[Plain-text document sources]

<<<<

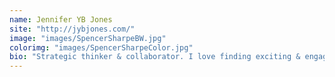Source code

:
```yaml
---
name: Jennifer YB Jones
site: "http://jybjones.com/"
image: "images/SpencerSharpeBW.jpg"
colorimg: "images/SpencerSharpeColor.jpg"
bio: "Strategic thinker & collaborator. I love finding exciting & engaging ways business, design, & tech can solve problems. Some of my favorite things: pho, tap dancing , late-night coding and snacking."
---
```

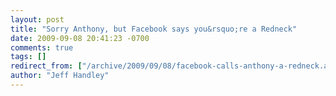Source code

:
 ```yaml
---
layout: post
title: "Sorry Anthony, but Facebook says you&rsquo;re a Redneck"
date: 2009-09-08 20:41:23 -0700
comments: true
tags: []
redirect_from: ["/archive/2009/09/08/facebook-calls-anthony-a-redneck.aspx/"]
author: "Jeff Handley"
---
```


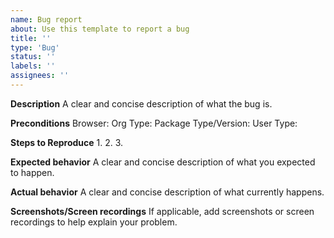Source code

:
 ```yaml
---
name: Bug report
about: Use this template to report a bug
title: ''
type: 'Bug'
status: ''
labels: ''
assignees: ''
---
```


**Description**
A clear and concise description of what the bug is.

**Preconditions**
Browser:
Org Type:
Package Type/Version:
User Type:

**Steps to Reproduce**
1.
2.
3.

**Expected behavior**
A clear and concise description of what you expected to happen.

**Actual behavior**
A clear and concise description of what currently happens.

**Screenshots/Screen recordings**
If applicable, add screenshots or screen recordings to help explain your problem.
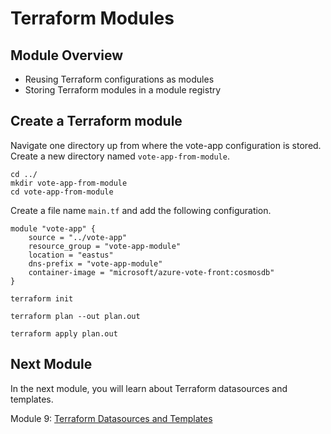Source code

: # Terraform Modules

## Module Overview

- Reusing Terraform configurations as modules
- Storing Terraform modules in a module registry

## Create a Terraform module

Navigate one directory up from where the vote-app configuration is stored. Create a new directory named `vote-app-from-module`.

```
cd ../
mkdir vote-app-from-module
cd vote-app-from-module
```

Create a file name `main.tf` and add the following configuration.

```
module "vote-app" {
    source = "../vote-app"
    resource_group = "vote-app-module"
    location = "eastus"
    dns-prefix = "vote-app-module"
    container-image = "microsoft/azure-vote-front:cosmosdb"
}
```

```
terraform init
```

```
terraform plan --out plan.out
```

```
terraform apply plan.out
```

## Next Module

In the next module, you will learn about Terraform datasources and templates.

Module 9: [Terraform Datasources and Templates](../9-datasources-templates)
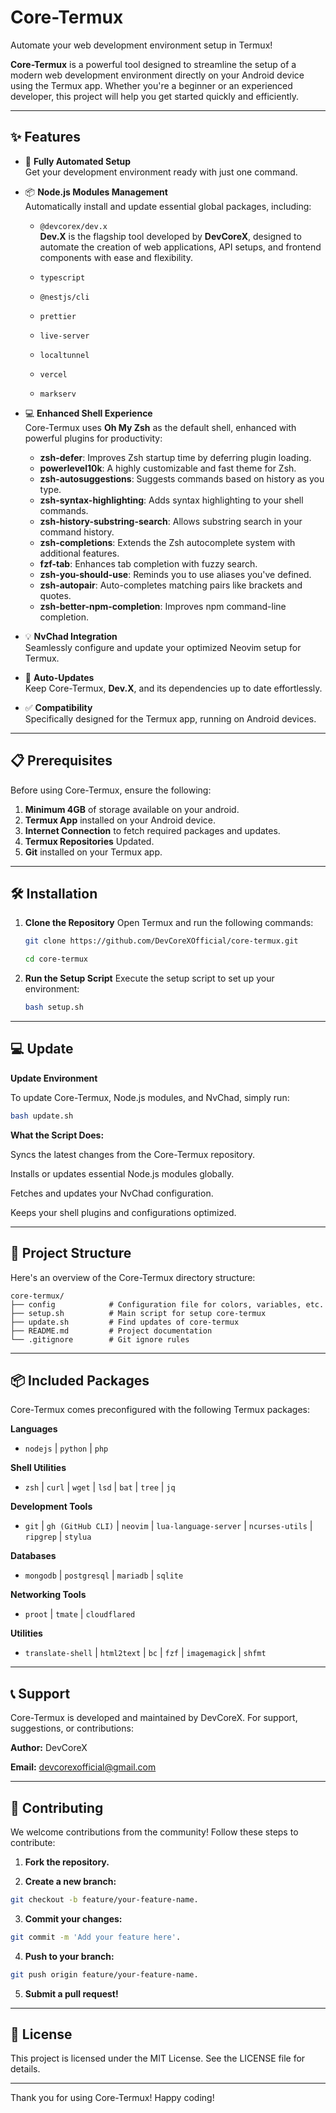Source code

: # **Core-Termux**

Automate your web development environment setup in Termux!

**Core-Termux** is a powerful tool designed to streamline the setup of a modern web development environment directly on your Android device using the Termux app. Whether you're a beginner or an experienced developer, this project will help you get started quickly and efficiently.

---

## **✨ Features**

- 🚀 **Fully Automated Setup**  
  Get your development environment ready with just one command.

- 📦 **Node.js Modules Management**  
  Automatically install and update essential global packages, including:  
  - `@devcorex/dev.x`  
    **Dev.X** is the flagship tool developed by **DevCoreX**, designed to automate the creation of web applications, API setups, and frontend components with ease and flexibility.

  - `typescript`  
  - `@nestjs/cli`  
  - `prettier`  
  - `live-server`  
  - `localtunnel`  
  - `vercel`
  - `markserv`

- 💻 **Enhanced Shell Experience**  
  Core-Termux uses **Oh My Zsh** as the default shell, enhanced with powerful plugins for productivity:  
  - **zsh-defer**: Improves Zsh startup time by deferring plugin loading.  
  - **powerlevel10k**: A highly customizable and fast theme for Zsh.  
  - **zsh-autosuggestions**: Suggests commands based on history as you type.  
  - **zsh-syntax-highlighting**: Adds syntax highlighting to your shell commands.  
  - **zsh-history-substring-search**: Allows substring search in your command history.  
  - **zsh-completions**: Extends the Zsh autocomplete system with additional features.  
  - **fzf-tab**: Enhances tab completion with fuzzy search.  
  - **zsh-you-should-use**: Reminds you to use aliases you've defined.  
  - **zsh-autopair**: Auto-completes matching pairs like brackets and quotes.  
  - **zsh-better-npm-completion**: Improves npm command-line completion.

- 💡 **NvChad Integration**  
  Seamlessly configure and update your optimized Neovim setup for Termux.

- 🔄 **Auto-Updates**  
  Keep Core-Termux, **Dev.X**, and its dependencies up to date effortlessly.

- ✅ **Compatibility**  
  Specifically designed for the Termux app, running on Android devices.

---

## **📋 Prerequisites**

Before using Core-Termux, ensure the following:
1. **Minimum 4GB** of storage available on your android.
2. **Termux App** installed on your Android device.
3. **Internet Connection** to fetch required packages and updates.
4. **Termux Repositories** Updated.
5. **Git** installed on your Termux app.

---

## **🛠 Installation**

1. **Clone the Repository**
  Open Termux and run the following commands:

   ```bash
   git clone https://github.com/DevCoreXOfficial/core-termux.git
   ```
   ```bash
   cd core-termux
   ```

2. **Run the Setup Script**
Execute the setup script to set up your environment:
   ```bash
   bash setup.sh
   ```

---

## **💻 Update**

**Update Environment**

To update Core-Termux, Node.js modules, and NvChad, simply run:

```bash
bash update.sh
```

**What the Script Does:**

Syncs the latest changes from the Core-Termux repository.

Installs or updates essential Node.js modules globally.

Fetches and updates your NvChad configuration.

Keeps your shell plugins and configurations optimized.

---

## **📂 Project Structure**

Here's an overview of the Core-Termux directory structure:

```
core-termux/
├── config            # Configuration file for colors, variables, etc.
├── setup.sh          # Main script for setup core-termux
├── update.sh         # Find updates of core-termux
├── README.md         # Project documentation
└── .gitignore        # Git ignore rules
```

---

## **📦 Included Packages**

Core-Termux comes preconfigured with the following Termux packages:

**Languages**

- `nodejs` | `python` | `php`

**Shell Utilities**

- `zsh` | `curl` | `wget` | `lsd` | `bat` | `tree` | `jq`

**Development Tools**

- `git` | `gh (GitHub CLI)` | `neovim` | `lua-language-server` | `ncurses-utils` | `ripgrep` | `stylua`

**Databases**

- `mongodb` | `postgresql` | `mariadb` | `sqlite`

**Networking Tools**

- `proot` | `tmate` | `cloudflared`

**Utilities**

- `translate-shell` | `html2text` | `bc` | `fzf` | `imagemagick` | `shfmt`

---

## **📞 Support**

Core-Termux is developed and maintained by DevCoreX. For support, suggestions, or contributions:

**Author:** DevCoreX

**Email:** devcorexofficial@gmail.com

---

## **🎉 Contributing**

We welcome contributions from the community! Follow these steps to contribute:

1. **Fork the repository.**

2. **Create a new branch:**
```bash
git checkout -b feature/your-feature-name.
```

3. **Commit your changes:**
```bash
git commit -m 'Add your feature here'.
```

4. **Push to your branch:**
```bash
git push origin feature/your-feature-name.
```

5. **Submit a pull request!**

---

## **📄 License**

This project is licensed under the MIT License. See the LICENSE file for details.

---

Thank you for using Core-Termux! Happy coding!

>>>>

Report the count, and only the count, of lines in the records above that contain "designed".

## Written response
3